- **About this exercise**:
Among the lines below, a stretch begins at the one with "## ✅ Benefits" and ends at the one with "VideoParty management apps!**". Repeat that stretch exactly, ends included.

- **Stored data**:
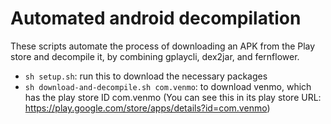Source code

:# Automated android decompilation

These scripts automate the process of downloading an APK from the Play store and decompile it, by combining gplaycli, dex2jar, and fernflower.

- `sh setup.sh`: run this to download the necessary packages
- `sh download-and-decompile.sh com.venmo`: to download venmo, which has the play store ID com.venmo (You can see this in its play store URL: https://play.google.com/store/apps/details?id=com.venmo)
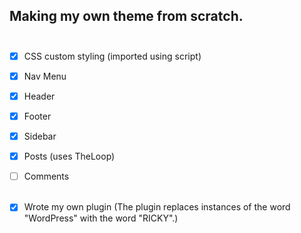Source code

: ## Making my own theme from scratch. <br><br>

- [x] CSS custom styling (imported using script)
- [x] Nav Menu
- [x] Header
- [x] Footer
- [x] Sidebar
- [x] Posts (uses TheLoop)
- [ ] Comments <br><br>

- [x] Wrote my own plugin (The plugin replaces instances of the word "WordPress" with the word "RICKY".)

--

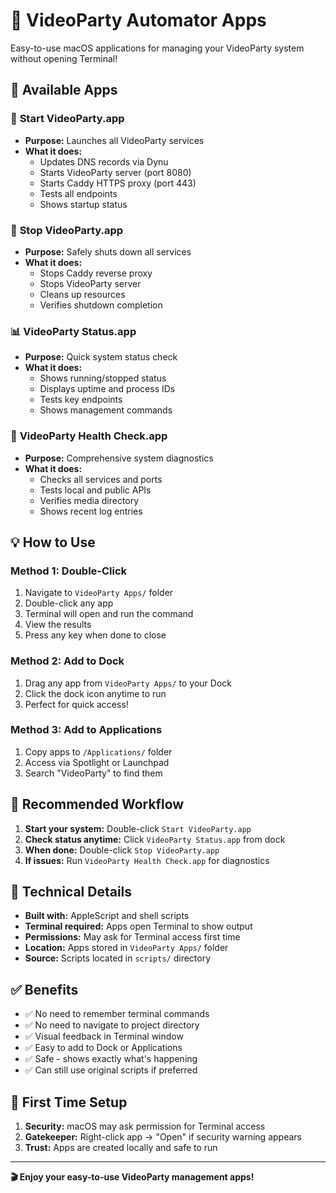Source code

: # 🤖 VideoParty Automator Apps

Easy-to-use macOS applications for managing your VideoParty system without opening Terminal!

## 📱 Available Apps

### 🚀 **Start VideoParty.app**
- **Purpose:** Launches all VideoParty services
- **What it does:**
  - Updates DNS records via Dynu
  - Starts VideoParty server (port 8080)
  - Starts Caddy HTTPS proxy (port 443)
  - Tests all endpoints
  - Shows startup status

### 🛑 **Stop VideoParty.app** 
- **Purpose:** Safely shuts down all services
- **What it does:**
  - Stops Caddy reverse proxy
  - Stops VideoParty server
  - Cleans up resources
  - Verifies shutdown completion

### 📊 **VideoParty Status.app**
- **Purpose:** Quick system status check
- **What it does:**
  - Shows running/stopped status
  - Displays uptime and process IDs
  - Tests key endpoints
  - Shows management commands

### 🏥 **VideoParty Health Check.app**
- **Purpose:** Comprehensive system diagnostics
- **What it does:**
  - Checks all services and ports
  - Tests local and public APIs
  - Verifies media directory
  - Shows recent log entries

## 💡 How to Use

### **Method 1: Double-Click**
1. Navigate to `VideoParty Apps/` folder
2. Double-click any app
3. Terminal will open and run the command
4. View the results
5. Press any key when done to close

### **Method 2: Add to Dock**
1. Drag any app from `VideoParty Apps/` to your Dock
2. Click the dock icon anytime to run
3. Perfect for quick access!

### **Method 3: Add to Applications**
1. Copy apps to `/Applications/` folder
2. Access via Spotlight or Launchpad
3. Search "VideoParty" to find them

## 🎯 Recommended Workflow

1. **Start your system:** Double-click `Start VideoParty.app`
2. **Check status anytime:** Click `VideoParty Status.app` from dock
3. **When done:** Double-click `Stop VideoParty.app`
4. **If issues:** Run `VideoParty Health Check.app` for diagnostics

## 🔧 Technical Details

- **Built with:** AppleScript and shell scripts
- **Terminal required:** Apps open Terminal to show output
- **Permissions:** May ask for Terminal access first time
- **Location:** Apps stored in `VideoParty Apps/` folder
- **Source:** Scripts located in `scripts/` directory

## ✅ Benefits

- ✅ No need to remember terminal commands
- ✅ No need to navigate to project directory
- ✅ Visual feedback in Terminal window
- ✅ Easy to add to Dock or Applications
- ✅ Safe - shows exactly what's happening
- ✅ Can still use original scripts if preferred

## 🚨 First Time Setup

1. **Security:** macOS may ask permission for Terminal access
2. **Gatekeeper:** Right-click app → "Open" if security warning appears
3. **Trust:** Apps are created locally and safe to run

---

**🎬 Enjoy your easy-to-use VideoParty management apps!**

- **Answer for this exercise**:
## ✅ Benefits

- ✅ No need to remember terminal commands
- ✅ No need to navigate to project directory
- ✅ Visual feedback in Terminal window
- ✅ Easy to add to Dock or Applications
- ✅ Safe - shows exactly what's happening
- ✅ Can still use original scripts if preferred

## 🚨 First Time Setup

1. **Security:** macOS may ask permission for Terminal access
2. **Gatekeeper:** Right-click app → "Open" if security warning appears
3. **Trust:** Apps are created locally and safe to run

---

**🎬 Enjoy your easy-to-use VideoParty management apps!**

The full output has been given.